« La gravité est le plaisir des sots. » Il ne faut jamais se prendre au sérieux.
En revanche, il faut prendre au sérieux ce qu’on dit, ce qu’on fait, ce qui compte vraiment, ce qui est plus grand que l’homme. L’autobus par exemple (il en contient bien cent ; sans compter les places de plate-forme ; et le coin où il y a la petite fille q’on ne voit pas parce qu’elle est dans l’ombre d’un ventre : ou le nain qui est sous le sac du boy-scout) ; bref, l’autobus est nettement plus grand que l’homme.
Aussi l’homme lui doit-il une sorte de respect : le respect de ce qui est petit pour ce qui est très grand. Il doit l’honorer au passage. C’est d’ailleurs bien ce qu’il fait groupé sous le lampadaire du AR ou du 46, un peu soucieux, le sourcil froncé, un peu sévère, tantôt sur un pied, tantôt sur l’autre, comme s’il avait besoin de faire pipi, tantôt tourné, comme vers l’espoir, du côté d’où doit venir le bus, tantôt, découragé, du côté d’où ne vient rien, avec un air de lassitude ou même d’indifférence, et parfois de défi, parfois même de désinvolture, comme si cela lui était bien égal ; n’en croyez rien, c’est pour se donner des airs ; surprenez-le deux secondes après, le dos voûté, la tête basse, la serviette sous le bras droit, le genou mou, soupirant de lassitude ; on sent bien qu’il se sent peu de chose en face du bus.

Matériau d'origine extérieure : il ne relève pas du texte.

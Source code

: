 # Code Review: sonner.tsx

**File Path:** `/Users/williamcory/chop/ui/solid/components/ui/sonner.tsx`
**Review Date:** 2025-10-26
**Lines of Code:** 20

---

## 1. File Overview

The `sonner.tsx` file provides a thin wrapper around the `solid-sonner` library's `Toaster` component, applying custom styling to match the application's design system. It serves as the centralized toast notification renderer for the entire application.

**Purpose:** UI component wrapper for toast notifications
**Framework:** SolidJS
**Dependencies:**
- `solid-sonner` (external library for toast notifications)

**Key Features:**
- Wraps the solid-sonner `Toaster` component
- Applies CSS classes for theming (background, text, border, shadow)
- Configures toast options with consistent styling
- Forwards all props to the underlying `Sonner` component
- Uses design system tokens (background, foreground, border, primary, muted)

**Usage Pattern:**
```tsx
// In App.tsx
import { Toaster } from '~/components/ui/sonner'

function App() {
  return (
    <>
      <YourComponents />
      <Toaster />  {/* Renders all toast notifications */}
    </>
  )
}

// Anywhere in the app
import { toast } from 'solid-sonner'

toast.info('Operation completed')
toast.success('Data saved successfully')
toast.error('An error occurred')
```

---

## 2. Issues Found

(La Montagne – 11 avril 1961)
L’oiseau le plus rare, l’échassier le plus étrange, avec son grand bec d’accipitre, son cou de vautour, ses ailes rognées, son chapeau mou et son porte-documents, c’est peut-être l’homme.
Mais mille détails prouvent qu’il existe. Des géographes l’ont trouvé fréquemment au coin du boulevard Arago, sur le trottoir de la rue Glacière.
Il y attend l’autobus 28.
Il se reconnaît à son parapluie noir, son pardessus de couleur foncée, sa longue patience.
On sent bien qu’il regrette ses ailes.